November 21, 2018 at 9:44 am PST | by Christopher Kane
Future of STD testing and treatment by the Los Angeles LGBT Center uncertain

Board Supervisor Sheila Kuehl on Nov. 20 (screen grab from BOS live stream)

The Los Angeles County Board of Supervisors unanimously passed a motion on Nov. 20 to approve the allocation of emergency reserve funds for organizations, including the Los Angeles LGBT Center, for public health initiatives like STD testing and treatment.

The motion, introduced by Supervisors Sheila Kuehl and Mark Ridley-Thomas, will add $5 million for public health programs, along with $1 million in grant funding for clients with substance abuse disorders, over a period of two years. Pending the Health Department’s decisions concerning the allocation of those funds, the Center might be able to maintain levels of service for programs that were threatened, according to reports, by the organization’s dispute with Los Angeles County over funding for existing contracts.

In the last fiscal year, STD programming cost the Center $1.5 million, which was covered by reserve funds and other sources including contracts with LA County—which has supplied a consistent, flat level of funding to the organization, including in this case. High demand for testing and treatment, however, has depleted available money from contracts with the County.

Requests for funding increases from the County were turned down, to the surprise of the Center’s Chief of Staff, Darrel Cummings. He told the Los Angeles Bladethe organization was forced to draw funds from other programs—like meal services for seniors and housing services for youth experiencing homelessness—to cover the costs: “Every service we provide is impacted by our having to redirect funds from one place to another.” 

The Board’s motion for emergency funding was introduced just as the Center was prepared to announce cuts in free STD testing and treatment, following the discovery of an internal email from the Center’s Chief of Staff, Darrel Cummings, which was printed in WEHOville.

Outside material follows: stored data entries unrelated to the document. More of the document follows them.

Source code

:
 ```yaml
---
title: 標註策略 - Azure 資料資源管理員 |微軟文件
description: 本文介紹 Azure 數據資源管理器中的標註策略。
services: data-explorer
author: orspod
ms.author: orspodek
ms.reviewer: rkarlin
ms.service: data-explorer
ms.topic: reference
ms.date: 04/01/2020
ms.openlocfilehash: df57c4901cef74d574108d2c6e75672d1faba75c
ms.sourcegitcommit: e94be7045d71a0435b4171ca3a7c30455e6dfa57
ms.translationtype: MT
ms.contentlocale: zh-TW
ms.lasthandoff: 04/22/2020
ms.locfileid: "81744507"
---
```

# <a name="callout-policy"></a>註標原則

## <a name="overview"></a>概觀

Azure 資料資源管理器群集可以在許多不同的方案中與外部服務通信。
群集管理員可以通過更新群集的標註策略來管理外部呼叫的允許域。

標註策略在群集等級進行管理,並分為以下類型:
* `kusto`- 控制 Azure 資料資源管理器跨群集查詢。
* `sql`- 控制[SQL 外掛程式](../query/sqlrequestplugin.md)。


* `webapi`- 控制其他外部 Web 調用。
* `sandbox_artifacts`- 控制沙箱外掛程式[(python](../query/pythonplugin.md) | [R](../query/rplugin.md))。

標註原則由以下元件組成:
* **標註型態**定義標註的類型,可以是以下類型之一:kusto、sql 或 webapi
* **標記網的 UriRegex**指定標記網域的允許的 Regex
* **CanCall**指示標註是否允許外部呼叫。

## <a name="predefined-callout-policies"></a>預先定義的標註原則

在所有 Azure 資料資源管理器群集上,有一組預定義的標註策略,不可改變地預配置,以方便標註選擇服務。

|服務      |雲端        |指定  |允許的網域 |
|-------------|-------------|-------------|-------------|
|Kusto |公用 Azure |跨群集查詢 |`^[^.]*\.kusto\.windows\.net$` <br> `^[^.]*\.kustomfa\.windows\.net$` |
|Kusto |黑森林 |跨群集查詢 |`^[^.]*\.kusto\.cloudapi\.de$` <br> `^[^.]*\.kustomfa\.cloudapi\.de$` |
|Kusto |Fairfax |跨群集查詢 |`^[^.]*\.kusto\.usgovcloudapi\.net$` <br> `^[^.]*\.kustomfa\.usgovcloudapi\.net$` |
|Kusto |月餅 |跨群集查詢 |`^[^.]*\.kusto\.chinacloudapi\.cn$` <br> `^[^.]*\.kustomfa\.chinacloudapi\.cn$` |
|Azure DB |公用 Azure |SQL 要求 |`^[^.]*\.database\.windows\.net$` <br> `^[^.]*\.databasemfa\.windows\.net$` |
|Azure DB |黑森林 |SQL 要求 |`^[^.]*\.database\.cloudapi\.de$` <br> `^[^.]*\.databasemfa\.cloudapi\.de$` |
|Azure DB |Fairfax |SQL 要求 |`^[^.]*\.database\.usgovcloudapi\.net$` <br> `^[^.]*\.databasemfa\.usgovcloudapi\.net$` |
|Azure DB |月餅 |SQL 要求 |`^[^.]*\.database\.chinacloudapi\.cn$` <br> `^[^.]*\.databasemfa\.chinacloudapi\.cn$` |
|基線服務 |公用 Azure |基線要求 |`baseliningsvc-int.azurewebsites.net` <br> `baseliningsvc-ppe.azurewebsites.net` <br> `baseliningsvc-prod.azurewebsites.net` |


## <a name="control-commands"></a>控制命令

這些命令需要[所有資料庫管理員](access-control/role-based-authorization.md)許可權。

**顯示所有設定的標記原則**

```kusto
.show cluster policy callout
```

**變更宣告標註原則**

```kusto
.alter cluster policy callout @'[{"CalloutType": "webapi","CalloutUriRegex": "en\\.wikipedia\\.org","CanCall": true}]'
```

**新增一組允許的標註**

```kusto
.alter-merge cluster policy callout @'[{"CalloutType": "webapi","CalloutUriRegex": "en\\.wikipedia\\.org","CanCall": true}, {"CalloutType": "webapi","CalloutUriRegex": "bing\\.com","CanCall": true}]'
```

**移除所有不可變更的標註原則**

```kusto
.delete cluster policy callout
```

LA County Supervisor Sheila Kuehl, author of the Board motion, told the Los Angeles Blade: “Local, state and federal governments have not been adequately investing in STD prevention. Funding has not kept up with the need and rising costs. Today the County voted to utilize our reserves to help The LGBT Center and other important community providers prevent STD infection, and we will do everything we can to find ways to invest even more money in preventing STD infection. We will continue to work with our local providers to advocate ever more effectively.”

Budgetary constraints have tightened amid a spike in STD rates nationwide, which has hit LA County especially hard. New gonorrhea cases nearly doubled from 2016 to 2017 among men who have sex with men (MSM), according to nationwide statistics from the Centers for Disease Control and Prevention (CDC).

Officials shared the latest data documenting the number of diagnoses in the County between Jan. and August 2018. They found 5,337 cases of syphilis, 30 cases of congenital syphilis, and 16,654 cases of gonorrhea.

If the emergency motion was not introduced by the LA County Board of Supervisors and the Center was forced to comply with funding limits set by existing contracts, Cummings explained that the organization would have to cut STD testing/treatment services by 50 percent.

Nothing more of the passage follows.